With the global population expanding at a rate of around 1% each year, satisfying all of these people's food needs will be a challenge in the coming years. Adoption of cutting-edge agricultural technology is one of the approaches to overcome this problem.
Perhaps that is why, the Agri-Tech sector has been witnessing tremendous growth globally in the last few years. According to a report by Accel Partners and Omnivore, investments in the sector grew from $45.8 billion in 2015 to a whopping $430.6 billion till March 2020. In India too, the Agri-Tech sector has been rapidly expanding, growing at a rate of 25% annually. Experts believe that this growth can be attributed to increased digitization, government initiatives, and growing investor interest. Reports suggest that the Agri-Tech market in the country will be worth $24 billion by 2025.

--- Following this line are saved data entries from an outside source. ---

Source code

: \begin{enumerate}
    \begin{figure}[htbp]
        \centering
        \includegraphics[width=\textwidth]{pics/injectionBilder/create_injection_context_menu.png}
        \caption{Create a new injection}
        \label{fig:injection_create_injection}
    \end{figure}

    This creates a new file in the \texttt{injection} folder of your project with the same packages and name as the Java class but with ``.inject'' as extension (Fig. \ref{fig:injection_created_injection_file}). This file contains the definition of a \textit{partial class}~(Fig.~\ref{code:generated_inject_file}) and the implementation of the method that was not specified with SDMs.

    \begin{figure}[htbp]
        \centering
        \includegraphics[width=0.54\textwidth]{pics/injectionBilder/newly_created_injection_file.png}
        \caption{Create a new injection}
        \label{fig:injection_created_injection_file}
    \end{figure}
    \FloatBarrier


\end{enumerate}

According to a Nasscom study, India currently has more than 450 start-ups in the Agri-Tech sector that have received over $248 million funding. Notably, every ninth Agri-Tech start-up in the world is operating from India.
Problems and solutions
More than half of India’s population depends on agriculture as a primary source of livelihood and food. India’s agriculture sector faces challenges like small land holdings, farm labor, outdated techniques and agricultural practices. The Agri-Tech sector addresses these issues by supplying latest technology to the field to improve all elements of farming and growing processes.
Automation in agriculture
It is often argued that the future of agriculture lies in automation. Modern farming tolls and agricultural automation can help streamline crop production cycle, making it more efficient. Some ways in which automation is currently used in farming include:
Precision or satellite farming
Precision agriculture (PA) or satellite farming is a farming management concept based on observing, measuring and responding to inter and intra-filed variability of crops. The precision farming has been enabled by the advent of GPS and GNSS. It enables real-time mapping of fields and farmland. For example, Israel–based Tevatronic has developed an irrigation controller for precision irrigation that responds in real-time to actual needs of plants while taking into account farmers’ experience. It resolves two problems i.e., over or under irrigation as both cause loss of yield and income. The system is already commercial and is being sold to customers in Israel, US, Sri Lanka, Thailand, Australia and India.